====== Data extracts

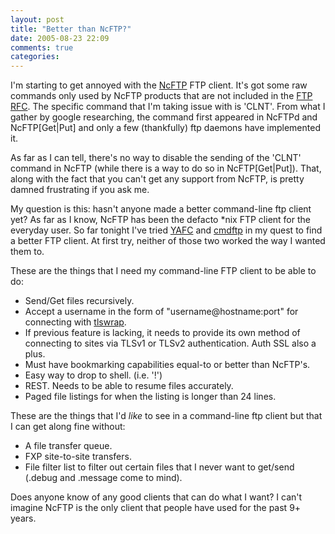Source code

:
 ```yaml
---
layout: post
title: "Better than NcFTP?"
date: 2005-08-23 22:09
comments: true
categories: 
---
```

I'm starting to get annoyed with the <a href="http://www.ncftp.com">NcFTP</a> FTP client.  It's got some raw commands only used by NcFTP products that are not included in the <a href="http://www.ietf.org/rfc/rfc0959.txt?number=0959">FTP RFC</a>.  The specific command that I'm taking issue with is 'CLNT'.  From what I gather by google researching, the command first appeared in NcFTPd and NcFTP[Get|Put] and only a few (thankfully) ftp daemons have implemented it.

<!--more-->

As far as I can tell, there's no way to disable the sending of the 'CLNT' command in NcFTP (while there is a way to do so in NcFTP[Get|Put]).  That, along with the fact that you can't get any support from NcFTP, is pretty damned frustrating if you ask me.

My question is this:  hasn't anyone made a better command-line ftp client yet?  As far as I know, NcFTP has been the defacto *nix FTP client for the everyday user.  So far tonight I've tried <a href="http://yafc.sourceforge.net/">YAFC</a> and <a href="http://cmdftp.sourceforge.net/">cmdftp</a> in my quest to find a better FTP client.  At first try, neither of those two worked the way I wanted them to.

These are the things that I need my command-line FTP client to be able to do:

* Send/Get files recursively.
* Accept a username in the form of "username@hostname:port" for connecting with <a href="http://tlswrap.sunsite.dk">tlswrap</a>.
* If previous feature is lacking, it needs to provide its own method of connecting to sites via TLSv1 or TLSv2 authentication.  Auth SSL also a plus.
* Must have bookmarking capabilities equal-to or better than NcFTP's.
* Easy way to drop to shell. (i.e. '!')
* REST.  Needs to be able to resume files accurately.
* Paged file listings for when the listing is longer than 24 lines.

These are the things that I'd _like_ to see in a command-line ftp client but that I can get along fine without:

* A file transfer queue.
* FXP site-to-site transfers.
* File filter list to filter out certain files that I never want to get/send (.debug and .message come to mind).

Does anyone know of any good clients that can do what I want?  I can't imagine NcFTP is the only client that people have used for the past 9+ years.
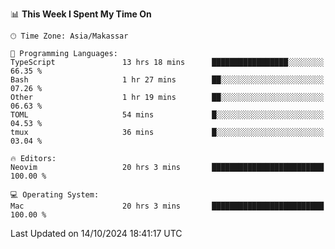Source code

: <!--START_SECTION:waka-->
📊 **This Week I Spent My Time On** 

```text
🕑︎ Time Zone: Asia/Makassar

💬 Programming Languages: 
TypeScript               13 hrs 18 mins      █████████████████░░░░░░░░   66.35 % 
Bash                     1 hr 27 mins        ██░░░░░░░░░░░░░░░░░░░░░░░   07.26 % 
Other                    1 hr 19 mins        ██░░░░░░░░░░░░░░░░░░░░░░░   06.63 % 
TOML                     54 mins             █░░░░░░░░░░░░░░░░░░░░░░░░   04.53 % 
tmux                     36 mins             █░░░░░░░░░░░░░░░░░░░░░░░░   03.04 % 

🔥 Editors: 
Neovim                   20 hrs 3 mins       █████████████████████████   100.00 % 

💻 Operating System: 
Mac                      20 hrs 3 mins       █████████████████████████   100.00 % 
```


 Last Updated on 14/10/2024 18:41:17 UTC
<!--END_SECTION:waka-->
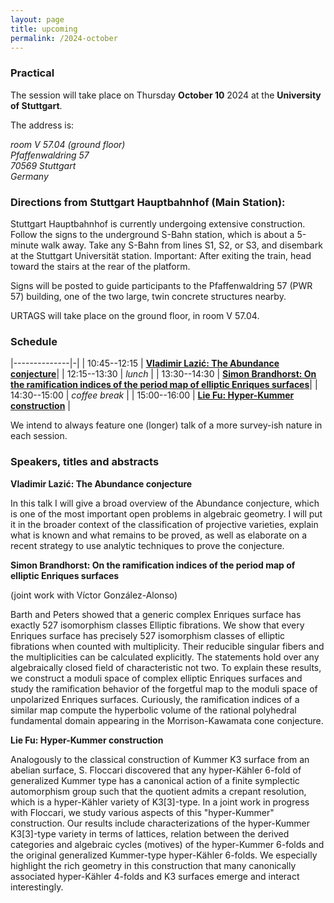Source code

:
 ```yaml
---
layout: page
title: upcoming
permalink: /2024-october
---
```


### Practical

The session will take place on Thursday **October 10** 2024 at the **University of Stuttgart**. 

The address is:
<address>
room V 57.04 (ground floor)<br>
Pfaffenwaldring 57<br>
70569 Stuttgart<br>
Germany
</address>

### Directions from Stuttgart Hauptbahnhof (Main Station):

Stuttgart Hauptbahnhof is currently undergoing extensive construction. Follow the signs to the underground S-Bahn station, which is about a 5-minute walk away. Take any S-Bahn from lines S1, S2, or S3, and disembark at the Stuttgart Universität station. 
Important: After exiting the train, head toward the stairs at the rear of the platform.

Signs will be posted to guide participants to the Pfaffenwaldring 57 (PWR 57) building, one of the two large, twin concrete structures nearby.

URTAGS will take place on the ground floor, in room V 57.04.

### Schedule

|--------------|-|
| 10:45--12:15 | [**Vladimir Lazić: The Abundance conjecture**](#lazic)|
| 12:15--13:30 | _lunch_ |
| 13:30--14:30 | [**Simon Brandhorst: On the ramification indices of the period map of elliptic Enriques surfaces**](#brandhorst)|
| 14:30--15:00 | _coffee break_ |
| 15:00--16:00 | [**Lie Fu: Hyper-Kummer construction**](#fu) |

We intend to always feature one (longer) talk of a more survey-ish nature in each session.

### Speakers, titles and abstracts

**Vladimir Lazić: The Abundance conjecture**
<a name="lazic"></a>

In this talk I will give a broad overview of the Abundance conjecture, which is one of the most important open problems in algebraic geometry. I will put it in the broader context of the classification of projective varieties, explain what is known and what remains to be proved, as well as elaborate on a recent strategy to use analytic techniques to prove the conjecture.


**Simon Brandhorst: On the ramification indices of the period map of elliptic Enriques surfaces**
<a name="brandhorst"></a>

(joint work with Víctor González-Alonso)

Barth and Peters showed that a generic complex Enriques surface has exactly 527 isomorphism classes Elliptic fibrations.
We show that every Enriques surface has precisely 527 isomorphism classes of elliptic fibrations when counted with multiplicity. Their reducible singular fibers and the multiplicities can be calculated explicitly.
The statements hold over any algebraically closed field of characteristic not two. To explain these results, we construct a moduli space of complex elliptic Enriques surfaces
and study the ramification behavior of the forgetful map to the moduli space of unpolarized Enriques surfaces. Curiously, the ramification indices of a similar map compute the hyperbolic volume of the rational polyhedral fundamental domain appearing in the Morrison-Kawamata cone conjecture. 

**Lie Fu: Hyper-Kummer construction**
<a name="fu"></a>

Analogously to the classical construction of Kummer K3 surface from an abelian surface, S. Floccari discovered that any hyper-Kähler 6-fold of generalized Kummer type has a canonical action of a finite symplectic automorphism group such that the quotient admits a crepant resolution, which is a hyper-Kähler variety of K3[3]-type. In a joint work in progress with Floccari, we study various aspects of this "hyper-Kummer" construction. Our results include characterizations of the hyper-Kummer K3[3]-type variety in terms of lattices, relation between the derived categories and algebraic cycles (motives) of the hyper-Kummer 6-folds and the original generalized Kummer-type hyper-Kähler 6-folds. We especially highlight the rich geometry in this construction that many canonically associated hyper-Kähler 4-folds and K3 surfaces emerge and interact interestingly.

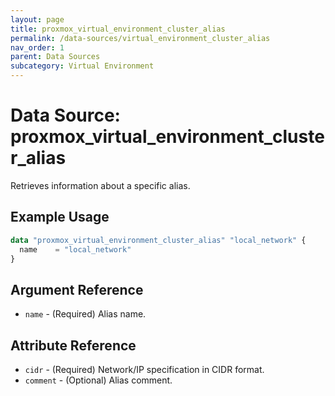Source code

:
 ```yaml
---
layout: page
title: proxmox_virtual_environment_cluster_alias
permalink: /data-sources/virtual_environment_cluster_alias
nav_order: 1
parent: Data Sources
subcategory: Virtual Environment
---
```


# Data Source: proxmox_virtual_environment_cluster_alias

Retrieves information about a specific alias.

## Example Usage

```terraform
data "proxmox_virtual_environment_cluster_alias" "local_network" {
  name    = "local_network"
}
```

## Argument Reference

* `name` - (Required) Alias name.

## Attribute Reference

* `cidr` - (Required) Network/IP specification in CIDR format.
* `comment` - (Optional) Alias comment.
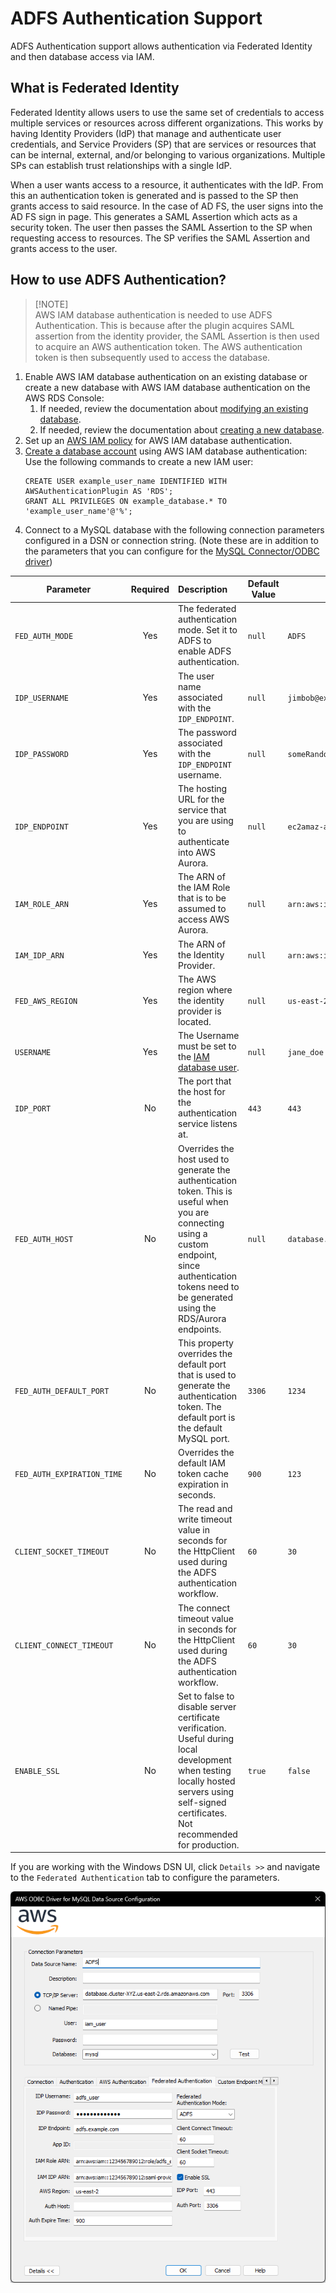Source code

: # ADFS Authentication Support

ADFS Authentication support allows authentication via Federated Identity and then database access via IAM.

## What is Federated Identity

Federated Identity allows users to use the same set of credentials to access multiple services or resources across different organizations. This works by having Identity Providers (IdP) that manage and authenticate user credentials, and Service Providers (SP) that are services or resources that can be internal, external, and/or belonging to various organizations. Multiple SPs can establish trust relationships with a single IdP.

When a user wants access to a resource, it authenticates with the IdP. From this an authentication token is generated and is passed to the SP then grants access to said resource. In the case of AD FS, the user signs into the AD FS sign in page. This generates a SAML Assertion which acts as a security token. The user then passes the SAML Assertion to the SP when requesting access to resources. The SP verifies the SAML Assertion and grants access to the user.

## How to use ADFS Authentication?

> [!NOTE]\
> AWS IAM database authentication is needed to use ADFS Authentication. This is because after the plugin acquires SAML assertion from the identity provider, the SAML Assertion is then used to acquire an AWS authentication token. The AWS authentication token is then subsequently used to access the database.

1. Enable AWS IAM database authentication on an existing database or create a new database with AWS IAM database authentication on the AWS RDS Console:
   1. If needed, review the documentation about [modifying an existing database](https://docs.aws.amazon.com/AmazonRDS/latest/UserGuide/Overview.DBInstance.Modifying.html).
   2. If needed, review the documentation about [creating a new database](https://docs.aws.amazon.com/AmazonRDS/latest/UserGuide/USER_CreateDBInstance.html).
2. Set up an [AWS IAM policy](https://docs.aws.amazon.com/AmazonRDS/latest/UserGuide/UsingWithRDS.IAMDBAuth.IAMPolicy.html) for AWS IAM database authentication.
3. [Create a database account](https://docs.aws.amazon.com/AmazonRDS/latest/UserGuide/UsingWithRDS.IAMDBAuth.DBAccounts.html) using AWS IAM database authentication:
   Use the following commands to create a new IAM user:<br>
   ```mysql
   CREATE USER example_user_name IDENTIFIED WITH AWSAuthenticationPlugin AS 'RDS';
   GRANT ALL PRIVILEGES ON example_database.* TO 'example_user_name'@'%';
   ```
4. Connect to a MySQL database with the following connection parameters configured in a DSN or connection string. (Note these are in addition to the parameters that you can configure for the [MySQL Connector/ODBC driver](https://dev.mysql.com/doc/connector-odbc/en/connector-odbc-configuration-connection-parameters.html))

| Parameter                  | Required | Description                                                                                                                                                                                                    | Default Value | Example Value                                          |
| -------------------------- | :------: | :------------------------------------------------------------------------------------------------------------------------------------------------------------------------------------------------------------- | ------------- | ------------------------------------------------------ |
| `FED_AUTH_MODE`            |   Yes    | The federated authentication mode. Set it to ADFS to enable ADFS authentication.                                                                                                                               | `null`        | `ADFS`                                                 |
| `IDP_USERNAME`             |   Yes    | The user name associated with the `IDP_ENDPOINT`.                                                                                                                                                              | `null`        | `jimbob@example.com`                                   |
| `IDP_PASSWORD`             |   Yes    | The password associated with the `IDP_ENDPOINT` username.                                                                                                                                                      | `null`        | `someRandomPassword`                                   |
| `IDP_ENDPOINT`             |   Yes    | The hosting URL for the service that you are using to authenticate into AWS Aurora.                                                                                                                            | `null`        | `ec2amaz-ab3cdef.example.com`                          |
| `IAM_ROLE_ARN`             |   Yes    | The ARN of the IAM Role that is to be assumed to access AWS Aurora.                                                                                                                                            | `null`        | `arn:aws:iam::123456789012:role/adfs_example_iam_role` |
| `IAM_IDP_ARN`              |   Yes    | The ARN of the Identity Provider.                                                                                                                                                                              | `null`        | `arn:aws:iam::123456789012:saml-provider/adfs_example` |
| `FED_AWS_REGION`           |   Yes    | The AWS region where the identity provider is located.                                                                                                                                                         | `null`        | `us-east-2`                                            |
| `USERNAME`                 |   Yes    | The Username must be set to the [IAM database user](https://docs.aws.amazon.com/AmazonRDS/latest/UserGuide/UsingWithRDS.IAMDBAuth.html).                                                                       | `null`        | `jane_doe`                                             |
| `IDP_PORT`                 |    No    | The port that the host for the authentication service listens at.                                                                                                                                              | `443`         | `443`                                                  |
| `FED_AUTH_HOST`            |    No    | Overrides the host used to generate the authentication token. This is useful when you are connecting using a custom endpoint, since authentication tokens need to be generated using the RDS/Aurora endpoints. | `null`        | `database.cluster-hash.region.rds.amazonaws.com`       |
| `FED_AUTH_DEFAULT_PORT`    |    No    | This property overrides the default port that is used to generate the authentication token. The default port is the default MySQL port.                                                                        | `3306`        | `1234`                                                 |
| `FED_AUTH_EXPIRATION_TIME` |    No    | Overrides the default IAM token cache expiration in seconds.                                                                                                                                                   | `900`         | `123`                                                  |
| `CLIENT_SOCKET_TIMEOUT`    |    No    | The read and write timeout value in seconds for the HttpClient used during the ADFS authentication workflow.                                                                                                   | `60`          | `30`                                                   |
| `CLIENT_CONNECT_TIMEOUT`   |    No    | The connect timeout value in seconds for the HttpClient used during the ADFS authentication workflow.                                                                                                          | `60`          | `30`                                                   |
| `ENABLE_SSL`               |    No    | Set to false to disable server certificate verification. Useful during local development when testing locally hosted servers using self-signed certificates. Not recommended for production.                   | `true`        | `false`                                                |

If you are working with the Windows DSN UI, click `Details >>` and navigate to the `Federated Authentication` tab to configure the parameters.

![sample_adfs_dsn](../images/sample_adfs_dsn.png)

============

Pull out every line of the records that includes the string "things".

These are the things that I need my command-line FTP client to be able to do:
These are the things that I'd _like_ to see in a command-line ftp client but that I can get along fine without:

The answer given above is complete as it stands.